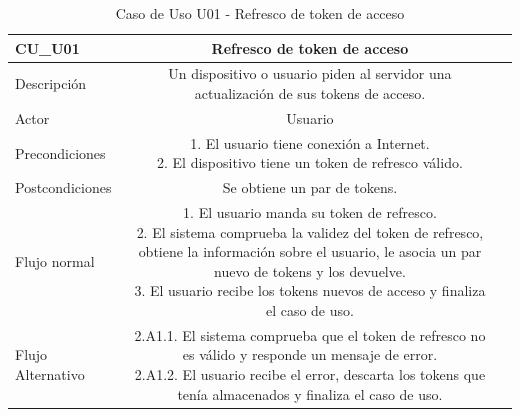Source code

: \begin{table}[H]
\centering
	\setlength{\extrarowheight}{3pt}
		\begin{tabular}{rc{1.85cm}|c{8cm}}
	    \hline
        \multicolumn{1}{|l}{CU_U01}     & \multicolumn{1}{Y|}{\textbf{Refresco de token de acceso}  } \\
	    \hline \hline
	    \multicolumn{1}{|l}{Descripción}     & \multicolumn{1}{Y|}{
	    Un dispositivo o usuario piden al servidor una actualización de sus tokens de acceso.
	    }  \\ \cline{1-2}
	    \multicolumn{1}{|l}{Actor}           & \multicolumn{1}{Y|}{Usuario}  \\ \cline{1-2}
	    \multicolumn{1}{|l}{Precondiciones}  & \multicolumn{1}{Y|}{
1. El usuario tiene conexión a Internet.\newline
2. El dispositivo tiene un token de refresco válido.}  \\ \cline{1-2}
	    \multicolumn{1}{|l}{Postcondiciones} & \multicolumn{1}{Y|}{Se obtiene un par de tokens.}\\ \cline{1-2}
	    \multicolumn{1}{|l}{Flujo normal}    & \multicolumn{1}{Y|}{
1. El usuario manda su token de refresco. \newline
2. El sistema comprueba la validez del token de refresco, obtiene la información sobre el usuario, le asocia un par nuevo de tokens y los devuelve. \newline
3. El usuario recibe los tokens nuevos de acceso y finaliza el caso de uso.
	    } \\ \cline{1-2}
	    \multicolumn{1}{|l}{Flujo Alternativo} & \multicolumn{1}{Y|}{
2.A1.1. El sistema comprueba que el token de refresco no es válido y responde un mensaje de error. \newline
2.A1.2. El usuario recibe el error, descarta los tokens que tenía almacenados y finaliza el caso de uso.
}\\ \cline{1-2}
	    \hline
	    \end{tabular}
	\label{table:cu_u01}
	\caption{Caso de Uso U01 - Refresco de token de acceso}
\end{table}



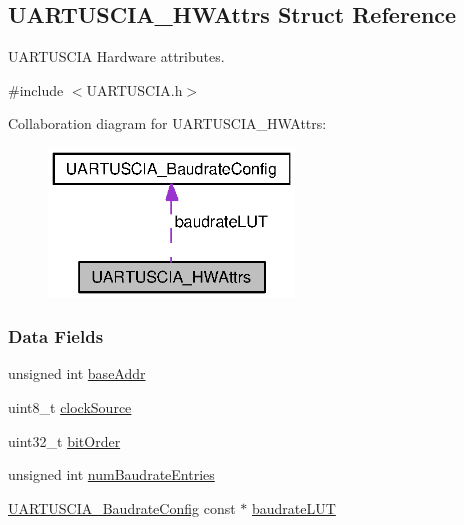 \subsection{U\+A\+R\+T\+U\+S\+C\+I\+A\+\_\+\+H\+W\+Attrs Struct Reference}
\label{struct_u_a_r_t_u_s_c_i_a___h_w_attrs}


U\+A\+R\+T\+U\+S\+C\+I\+A Hardware attributes.  




{\ttfamily \#include $<$U\+A\+R\+T\+U\+S\+C\+I\+A.\+h$>$}



Collaboration diagram for U\+A\+R\+T\+U\+S\+C\+I\+A\+\_\+\+H\+W\+Attrs\+:
\nopagebreak
\begin{figure}[H]
\begin{center}
\leavevmode
\includegraphics[width=185pt]{struct_u_a_r_t_u_s_c_i_a___h_w_attrs__coll__graph}
\end{center}
\end{figure}
\subsubsection*{Data Fields}
\begin{DoxyCompactItemize}
\item 
unsigned int \hyperlink{struct_u_a_r_t_u_s_c_i_a___h_w_attrs_aceece5625f03db035c4602c1f67e8038}{base\+Addr}
\item 
uint8\+\_\+t \hyperlink{struct_u_a_r_t_u_s_c_i_a___h_w_attrs_a4aec72a0ebaedd4a4972448aa01a2250}{clock\+Source}
\item 
uint32\+\_\+t \hyperlink{struct_u_a_r_t_u_s_c_i_a___h_w_attrs_ac37864896a2d13ca7989076a125f1bd0}{bit\+Order}
\item 
unsigned int \hyperlink{struct_u_a_r_t_u_s_c_i_a___h_w_attrs_ae73e37878acb0ca3f0c5b4209af6dc55}{num\+Baudrate\+Entries}
\item 
\hyperlink{struct_u_a_r_t_u_s_c_i_a___baudrate_config}{U\+A\+R\+T\+U\+S\+C\+I\+A\+\_\+\+Baudrate\+Config} const $\ast$ \hyperlink{struct_u_a_r_t_u_s_c_i_a___h_w_attrs_a5c2588fa1527626c8c6711f825cc96bd}{baudrate\+L\+U\+T}
\end{DoxyCompactItemize}


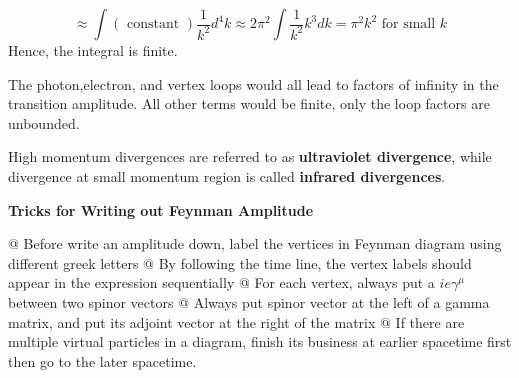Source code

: $$
\approx \int(\text { constant }) \frac{1}{k^{2}} d^{4} k \approx2 \pi^{2} \int \frac{1}{k^{2}} k^{3} d k=\pi^{2} k^{2} \text { for small } k
$$
Hence, the integral is finite.
\begin{qt}
        The photon,electron, and vertex loops would all lead to factors of infinity in the transition amplitude. All other terms would be finite, only the loop factors are unbounded.
        
        High momentum divergences are referred to as \textbf{ultraviolet divergence}, while divergence at small momentum region is called \textbf{infrared divergences}.
\end{qt}

\begin{qt}
\textbf{Tricks for Writing out Feynman Amplitude}

\begin{easylist}
\NewList
@ Before write an amplitude down, label the vertices in Feynman diagram using different greek letters
@ By following the time line, the vertex labels should appear in the expression sequentially
@ For each vertex, always put a $ie\gamma^{\mu}$ between two spinor vectors
@ Always put spinor vector at the left of a gamma matrix, and put its adjoint vector at the right of the matrix
@ If there are multiple virtual particles in a diagram, finish its business at earlier spacetime first then go to the later spacetime.
\end{easylist}
\end{qt}

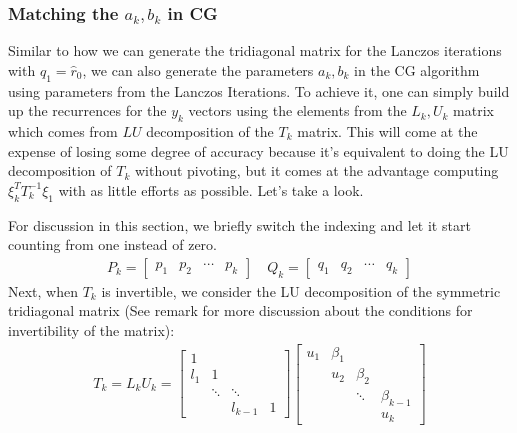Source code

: \documentclass[]{article}
\theoremstyle{definition}
\begin{document}
        \subsubsection{Matching the $a_k, b_k$ in CG}
            Similar to how we can generate the tridiagonal matrix for the Lanczos iterations with $q_1 = \hat{r}_0$, we can also generate the parameters $a_k, b_k$ in the CG algorithm using parameters from the Lanczos Iterations. To achieve it, one can simply build up the recurrences for the $y_k$ vectors using the elements from the $L_k, U_k$ matrix which comes from $LU$ decomposition of the $T_k$ matrix. This will come at the expense of losing some degree of accuracy because it's equivalent to doing the LU decomposition of $T_k$ without pivoting, but it comes at the advantage computing $\xi_k^TT_k^{-1}\xi_1$  with as little efforts as possible. Let's take a look. 
            \par
            For discussion in this section, we briefly switch the indexing and let it start counting from one instead of zero. 
            \begin{align}
                P_k = \begin{bmatrix}
                    p_1 & p_2& \cdots & p_k
                \end{bmatrix} \quad
                Q_k = \begin{bmatrix}
                    q_1 & q_2 & \cdots & q_k
                \end{bmatrix}
            \end{align}
            Next, when $T_k$ is invertible, we consider the LU decomposition of the symmetric tridiagonal matrix (See remark for more discussion about the conditions for invertibility of the matrix): 
            \begin{align}
                T_k = L_k U_k =
                \begin{bmatrix}
                    1 & & & \\
                    l_1 & 1 & & \\
                    & \ddots& \ddots & 
                    \\
                    & & l_{k - 1} & 1
                \end{bmatrix}\begin{bmatrix}
                    u_1& \beta_1 & & \\
                    & u_2 &\beta_2 & \\
                    & &\ddots & \beta_{k - 1}\\
                    & & & u_k
                \end{bmatrix}
            \end{align}
\end{document}
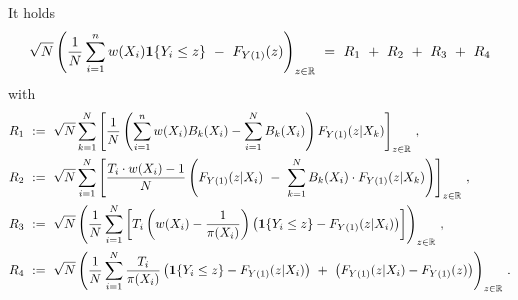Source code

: \pagebreak
\begin{lemma}
  \label{aa:mean:lemma_decomp}
  It holds
  \begin{gather}
  \sqrt{N}
\left( 
    \frac{1}{N}
    \sum_{i=1}^{n} 
    w(X_i)
    \mathbf{1}{\left\{ Y_i \le z \right\}}
    \ 
    -
    \ 
    F_{Y(1)}(z)
    \right)
    _{z\in\R}
    \ 
    =
    \ 
    R_1
    \ 
    +
    \ 
    R_2
    \ 
    +
    \ 
    R_3
    \ 
    +
    \ 
    R_4
  \end{gather}
  with
\begin{align*}
  R_1
  &
  \ 
  :=
  \ 
  \sqrt{N}
  \sum_{k=1}^{N} 
  \left[ 
  \frac{1}{N}
  \left( 
    \sum_{i=1}^{n} 
    w(X_i)
    B_k(X_i)
    -
    \sum_{i=1}^{N} 
    B_k(X_i)
  \right)
  F_{Y(1)}(z|X_k)
  \right]
  _{z\in\R}
  \,,
  \\
  R_2
  &
  \
  :=
  \ 
  \sqrt{N}
    \sum_{i=1}^{N} 
    \left[ 
  \frac{
    T_i\cdot w(X_i) -1 }{N}
    \left( 
  F_{Y(1)}(z|X_i)
    \ 
    -
    \ 
    \sum_{k=1}^{N} 
    B_k(X_i)
    \cdot
  F_{Y(1)}(z|X_k)
    \right)
    \right]
  _{z\in\R}
  \,,
  \\
  R_3
  &
  \
  :=
  \ 
  \sqrt{N}
  \left( 
  \frac{1}{N}
    \sum_{i=1}^{N} 
    \left[ 
    T_i
    \left( 
    w(X_i) 
    -
    \frac{1}{\pi(X_i)}
    \right)
    \left( 
    \mathbf{1}{\left\{ Y_i \le z \right\}}
    -
  F_{Y(1)}(z|X_i)
    \right)
    \right]
  \right)
  _{z\in\R}
  \,,
  \\
  R_4
  &
  \
  :=
  \ 
  \sqrt{N}
  \left( 
  \frac{1}{N}
    \sum_{i=1}^{N} 
    \frac{T_i}{\pi(X_i)}
    \left( 
    \mathbf{1}{\left\{ Y_i \le z \right\}}
    -
  F_{Y(1)}(z|X_i)
    \right)
    \ 
    +
    \ 
    \left( 
  F_{Y(1)}(z|X_i)
    -
  F_{Y(1)}(z)
    \right)
  \right)
  _{z\in\R}
  \,.
  \end{align*}
\end{lemma}
\nopagebreak

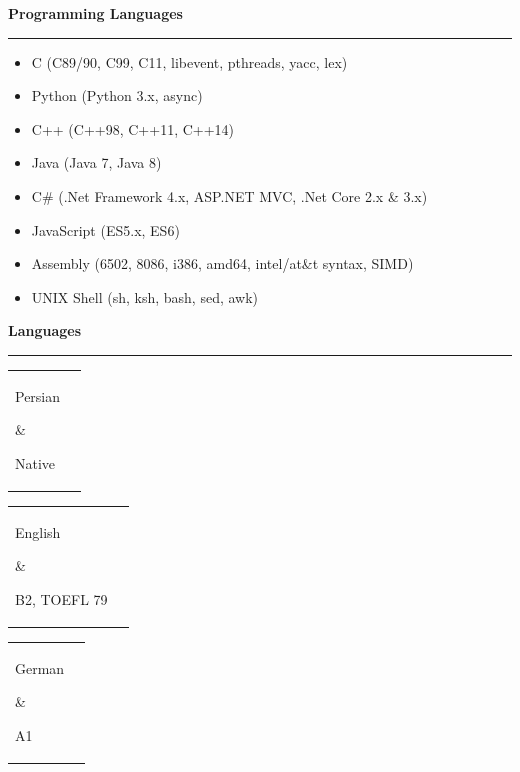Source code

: \documentclass[11pt,a4paper,oneside]{article}
\makeatletter
\renewcommand{\section}[1]{%
{\large\textbf{#1}}\\
\rule[9pt]{18cm}{.4pt}\vspace{-16pt}%
}
\newenvironment{mytable}{%
\begin{tabular}{@{}l@{\hspace{4mm}}l@{}}%
}{\end{tabular}}
\newcommand{\myitem}[2]{%
\parbox[t]{16mm}{#1}&\parbox[t]{16cm}{#2}\\%
}
\makeatother
\begin{document}
\section{Programming Languages}
\begin{itemize}
\item C (C89/90, C99, C11, libevent, pthreads, yacc, lex)
\item Python (Python 3.x, async)
\item C++ (C++98, C++11, C++14)
\item Java (Java 7, Java 8)
\item C\# (.Net Framework 4.x, ASP.NET MVC, .Net Core 2.x \& 3.x)
\item JavaScript (ES5.x, ES6)
\item Assembly (6502, 8086, i386, amd64, intel/at\&t syntax, SIMD)
\item UNIX Shell (sh, ksh, bash, sed, awk)
\end{itemize}

\section{Languages}

\begin{mytable}\myitem{Persian}{
	Native
}\end{mytable}

\begin{mytable}\myitem{English}{
	B2, TOEFL 79
}\end{mytable}

\begin{mytable}\myitem{German}{
	A1
}\end{mytable}
\end{document}
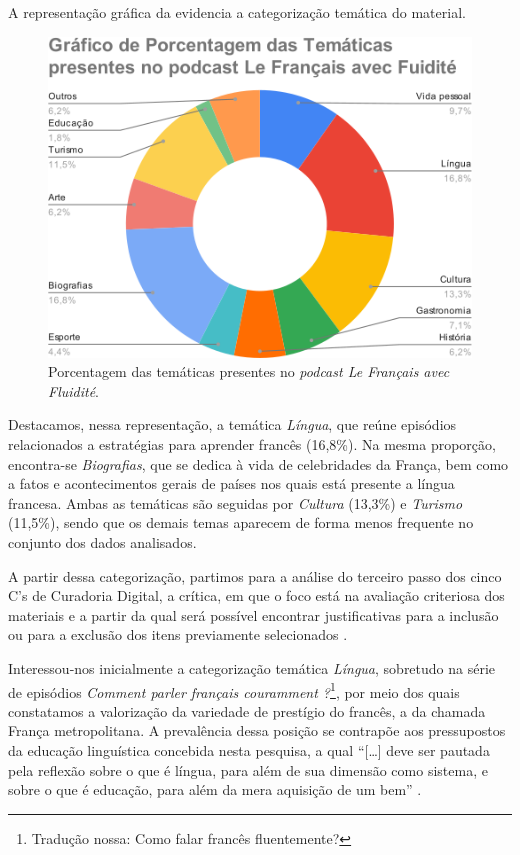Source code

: \documentclass[portuguese]{textolivre}
\begin{document}
A representação gráfica da  evidencia a categorização temática do material.

\begin{figure}[h]
    \centering
    \begin{minipage}{.55\textwidth}
    \includegraphics[width=\linewidth]{Fig1.png}
    \caption{Porcentagem das temáticas presentes no \textit{podcast Le Français avec Fluidité}.}
    \label{fig1}
    \end{minipage}
\end{figure}

Destacamos, nessa representação, a temática \textit{Língua}, que reúne episódios relacionados a estratégias para aprender francês (16,8\%). Na mesma proporção, encontra-se \textit{Biografias}, que se dedica à vida de celebridades da França, bem como a fatos e acontecimentos gerais de países nos quais está presente a língua francesa. Ambas as temáticas são seguidas por \textit{Cultura} (13,3\%) e \textit{Turismo} (11,5\%), sendo que os demais temas aparecem de forma menos frequente no conjunto dos dados analisados.

A partir dessa categorização, partimos para a análise do terceiro passo dos cinco C’s de Curadoria Digital, a crítica, em que o foco está na avaliação criteriosa dos materiais e a partir da qual será possível encontrar justificativas para a inclusão ou para a exclusão dos itens previamente selecionados \cite{deschaine_five_2015}. 

Interessou-nos inicialmente a categorização temática \textit{Língua}, sobretudo na série de episódios \textit{Comment parler français couramment ?}\footnote{Tradução nossa: Como falar francês fluentemente?}, por meio dos quais constatamos a valorização da variedade de prestígio do francês, a da chamada França metropolitana. A prevalência dessa posição se contrapõe aos pressupostos da educação linguística concebida nesta pesquisa, a qual “[…] deve ser pautada pela reflexão sobre o que é língua, para além de sua dimensão como sistema, e sobre o que é educação, para além da mera aquisição de um bem” \cite{grilli_por_2021}.
\end{document}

____________________

Extract from the records above the lines from the one containing "obtiene un par" to the one containing "1. El usuario manda", both lines included, exactly as they appear and with nothing else.

	    \multicolumn{1}{|l}{Postcondiciones} & \multicolumn{1}{Y|}{Se obtiene un par de tokens.}\\ \cline{1-2}
	    \multicolumn{1}{|l}{Flujo normal}    & \multicolumn{1}{Y|}{
1. El usuario manda su token de refresco. \newline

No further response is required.